Appeal and Error--appellate rules--failure to file record on appeal within time allotted--
appeal dismissed
Class counsel's appeal from the trial court's denial of their motion for additional attorney
fees and motion for extension of time is dismissed for failure to follow the appellate rules
because: (1) class counsel violated N.C. R. App. P. 12(a) by failing to file the record on appeal
within the fifteen days after the record was settled; and (2) denial of class counsel's motion for
extension of time and dismissal of this appeal will not prejudice any rights of the individual
named class plaintiffs.
Judge WALKER dissenting.
Kuehnert Bellas & Bellas, PLLC, by Daniel A. Kuehnert and
Steven T. Aceto, for plaintiff-appellants.

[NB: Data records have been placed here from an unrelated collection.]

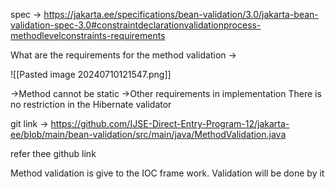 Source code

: spec -> https://jakarta.ee/specifications/bean-validation/3.0/jakarta-bean-validation-spec-3.0#constraintdeclarationvalidationprocess-methodlevelconstraints-requirements


What are the requirements for the method validation -> 

![[Pasted image 20240710121547.png]]

->Method cannot be static
->Other requirements in implementation 
There is no restriction in the Hibernate validator

git link -> https://github.com/IJSE-Direct-Entry-Program-12/jakarta-ee/blob/main/bean-validation/src/main/java/MethodValidation.java

refer thee github link

Method validation is give to the IOC frame work. Validation will be done by it

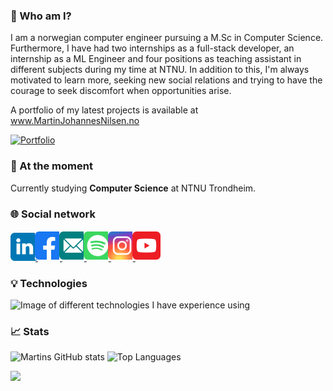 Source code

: ### 👋 Who am I?

I am a norwegian computer engineer pursuing a M.Sc in Computer Science. Furthermore, I have had two internships as a full-stack developer, an internship as a ML Engineer and four positions as teaching assistant in different subjects during my time at NTNU. In addition to this, I'm always motivated to learn more, seeking new social relations and trying to have the courage to seek discomfort when opportunities arise.

A portfolio of my latest projects is available at www.MartinJohannesNilsen.no

[![Portfolio](https://github.com/Martinnilsen99/Martinnilsen99/blob/main/assets/img/dark_profileHeaderv3.png "Portfolio")](https://martinnilsen.no)

### 🔭 At the moment

Currently studying **Computer Science** at NTNU Trondheim. 

### 🌐 Social network

<a href="https://www.linkedin.com/in/MartinJohannesNilsen/" target="_blank" title="LinkedIn profile">
    <img src="assets/svg/linkedin.svg" width="45px" alt="LinkedIn icon" style="margin: 2px -5px 0 0"/>
</a>
<a href="https://www.facebook.com/MartinJohannesNilsen/" target="_blank" title="Facebook profile">
    <img src="assets/svg/facebook.svg" width="45px" alt="Facebook icon" style="margin: 2px -5px"/>
</a>
<a href="mailto:martinjnilsen@icloud.com" target="_blank" title="Mail">
    <img src="assets/svg/mail.svg" width="45px" alt="YouTube icon" style="margin: 2px -5px">
</a>
<a href="https://open.spotify.com/user/martinnilsen99" target="_blank" title="Spotify profile">
    <img src="assets/svg/spotify.svg" width="45px" alt="YouTube icon" style="margin: 2px -5px">
</a>
<a href="https://www.instagram.com/MartinJohannesNilsen/" target="_blank" title="Instagram profile">
    <img src="assets/svg/instagram.svg" width="45px" alt="Instagram icon" style="margin: 2px -5px">
</a>
<a href="https://www.youtube.com/channel/UCxyROQQeUpa44IEeC5oJuhQ" target="_blank" title="YouTube channel">
    <img src="assets/svg/youtube.svg" width="45px" alt="YouTube icon" style="margin: 2px -5px">
</a>

### 💡 Technologies

<img alt="Image of different technologies I have experience using" src="https://github.com/Martinnilsen99/Martinnilsen99/blob/main/assets/img/technologies.png"/>

### 📈 Stats

![Martins GitHub stats](https://github-readme-stats.vercel.app/api?username=MartinJohannesNilsen&theme=calm&show_icons=true&hide=prs&line_height=24&count_private=true&bg_color=021b2e&icon_color=fff&text_color=fff&title_color=fff&hide_border=true)
![Top Languages](https://github-readme-stats.vercel.app/api/top-langs/?username=MartinJohannesNilsen&theme=calm&langs_count=6&layout=compact&exclude_repo=tdt4225-assignment1,tdt4225-assignment2,tdt4225-assignment3&bg_color=021b2e&title_color=fff&hide_border=true&text_color=fff)

![](https://komarev.com/ghpvc/?username=MartinNilsen99&style=flat-square)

Wilson, Palmer, Lackey & Rohr, P.A., by David S. Lackey, for
plaintiff-appellee Derek K. Poarch; Todd, Vanderbloemen, Brady
& LeClair, P.A., by Bruce W. Vanderbloemen, for plaintiff-
appellees Frank M. Hicks, Jr., Sid A. Pope, Tim Stoker, Sharon
Cook Poarch and Arnold Dula; Potter, McCarl & Whisnant, P.A.,
by Lucy R. McCarl and Steve B. Potter, for plaintiff-appellees
Jack Warlick, Jim Higgins, Mike Phillips, Gary Clark, Harold
Brewer, Ronda Watts, Helen Gallardo and Michael Wayne Sutton.
Groome, Tuttle, Pike & Blair, by Edward H. Blair, Jr., for
defendant-appellee City of Lenoir.
Attorney General Michael F. Easley, by Special Deputy Attorney
General Alexander McC. Peters, for defendant-appellees Board
of Trustees of the North Carolina Local Government Employees'
Retirement System and its individually named members or their
successors, Jack W. Pruitt (Successor to Dennis Ducker),
Harlan E. Boyles, and the State of North Carolina.
HUNTER, Judge.
An opinion was filed in this case on 17 October 2000. On 21
November 2000, plaintiffs' class counsel filed a Petition for
Rehearing. On 1 December 2000, we allowed this petition but
stipulated that the case would be reconsidered without the filing
of additional briefs and without oral argument. The following
opinion supersedes and replaces the opinion filed 17 October 2000.
Plaintiffs' class counsel (class counsel) appeal from a
class action final settlement accepting in part and denying in part
their motion/petition (motion) for attorney fees based upon the
common fund doctrine. During the course of this litigation, class
counsel agreed by stipulation not to seek to recover attorney fees
from defendants the Board of Trustees of the North Carolina Local
Government Employees' Retirement System and its individual trustees
or successors, Dennis Ducker, Harlan E. Boyles, and the State of
North Carolina. As part of the final settlement agreement, the
City of Lenoir agreed to pay $96,000.00 in full and completesatisfaction of any and all claims and causes of actions against it
as to this litigation, thus freeing it from the obligation of
paying any additional attorney fees directly.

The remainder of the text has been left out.